It’s drier than a popcorn fart here in south east Queensland. We haven’t had a decent drop of rain since March this year, and before that, November 2013. To add insult to injury we’ve just endured our second major heatwave of spring.
Gardening in a drought isn’t fun. I hate watching established plants die, so the bulk of my precious gardening time is spent watering plants just to keep them alive. Usually this is enough to see them through until rain decides to show up, but this drought is different. It comes hard on the heels of two floods (the most recent in January last year) that stripped goodness from the soil. As a consequence, the ground in some parts of my garden has become water repellent, or to use the technical term, hydrophobic.
To help re-wet the soil in these areas I’ve called for backup in the form of a soil wetting agent. In some circles, soil wetters have earned a bad rap, copping the blame for killing plants, destroying micro-organisms and even making the soil more hydrophobic. There’s an element of truth in this criticism, in that research indicates that some soil wetters can damage the soil and harm sensitive plants (especially those with ancient origins, such as ferns, orchids and members of the protea family). But the thing to bear in mind is that not all wetting agents are created equal.

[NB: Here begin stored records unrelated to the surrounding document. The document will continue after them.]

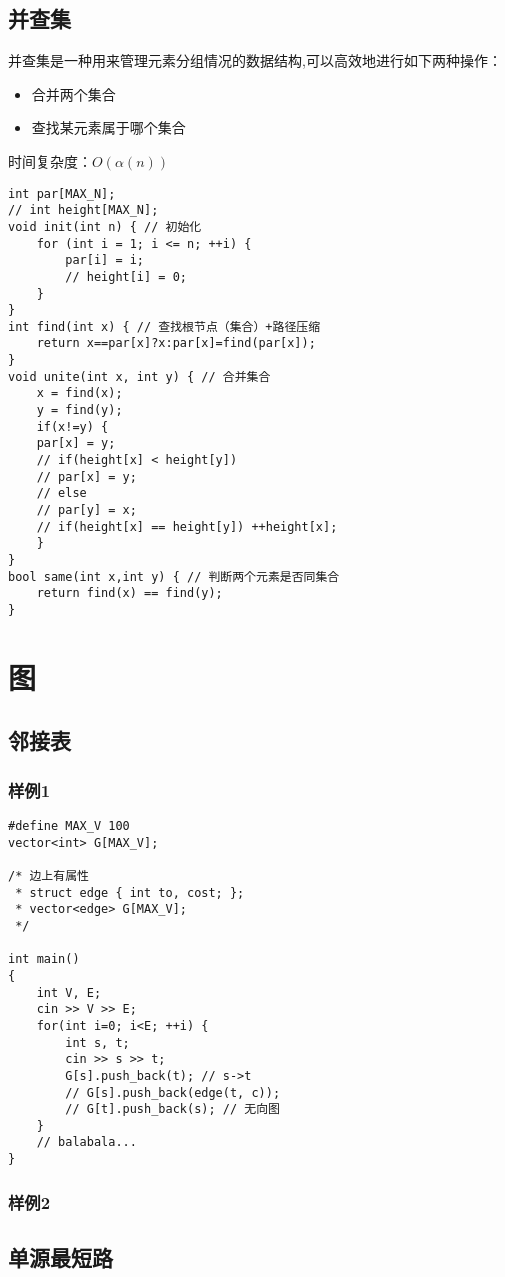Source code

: \documentclass[a4paper]{ctexrep}
\begin{document}
\section{并查集}
并查集是一种用来管理元素分组情况的数据结构,可以高效地进行如下两种操作：
\begin{itemize}
		\item 合并两个集合
		\item 查找某元素属于哪个集合
\end{itemize}

时间复杂度：\(O(\alpha(n))\)
\begin{lstlisting}
int par[MAX_N];
// int height[MAX_N];
void init(int n) { // 初始化
	for (int i = 1; i <= n; ++i) {
		par[i] = i;
		// height[i] = 0;
	}
}
int find(int x) { // 查找根节点（集合）+路径压缩
	return x==par[x]?x:par[x]=find(par[x]);
}
void unite(int x, int y) { // 合并集合
	x = find(x);
	y = find(y);
	if(x!=y) {
	par[x] = y;
	// if(height[x] < height[y])
	// par[x] = y;
	// else
	// par[y] = x;
	// if(height[x] == height[y]) ++height[x];
	}
}
bool same(int x,int y) { // 判断两个元素是否同集合
	return find(x) == find(y);
}
\end{lstlisting}


\chapter{图}
\section{邻接表}
\subsection{样例1}
\begin{lstlisting}
#define MAX_V 100
vector<int> G[MAX_V];

/* 边上有属性
 * struct edge { int to, cost; };
 * vector<edge> G[MAX_V];
 */

int main()
{
	int V, E;
	cin >> V >> E;
	for(int i=0; i<E; ++i) {
		int s, t;
		cin >> s >> t;
		G[s].push_back(t); // s->t
		// G[s].push_back(edge(t, c));
		// G[t].push_back(s); // 无向图
	}
	// balabala...
}
\end{lstlisting}


\subsection{样例2}
\section{单源最短路}
\end{document}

Some are based on petroleum derivatives and alcohol, making them unsuited to organic gardens. Others contain only naturally occurring substances that readily biodegrade and cause no ill effects to the soil or plants. To help choose a suitable wetting agent check the ingredients. A popular brand that I use lists polysaccharides (natural humectants that can suck moisture from the air), soil surfactants (which aid in moisture penetration) and soil conditioners (including fulvic acid and seaweed extract).
If you still have concerns, it’s easy to make your own soil wetter from agar-agar, a naturally occurring gelling agent derived from various seaweeds and algae. You can buy it in powder form from health food shops. To make a soil wetter, simply mix the powder with boiling water to make a paste, then combine 250mL of paste with 4.5L of water. Apply to water repellent soil and potting mix. Agar is so benign that it’s most commonly used as a vegetarian substitute for gelatine.
Regardless of which product you choose, the best way to approach soil wetters is by seeing them as a bandaid solution to a more chronic problem. There’s no doubt they help water penetrate into hydrophobic soils. But they’re a short term fix only.
The best long term solution to most soil woes is to add organic matter, and the best sources of organic matter are composts, manures and plant residues (green manure). When these amendments fully decompose, they form humus, a stable material that can achieve a kind of soil yin-yang: Drainage and moisture holding ability.
Humus achieves this by virtue of a sponge like structure. It opens up clay soil, increasing aeration and allowing excess moisture to drain away. But like a sponge, it is able to soak up and hold water to a capacity of 100 times its own weight, gradually releasing moisture to plants as required. Above all, humus creates the ideal habitat for micro-organisms. If you’re going to solve soil hydrophobia, these little critters are what you need to encourage. They’re nature’s soil wetters, and unlike the wetting agents you buy from a shop, come with a host of benefits for your garden that cost not a single extra dollar.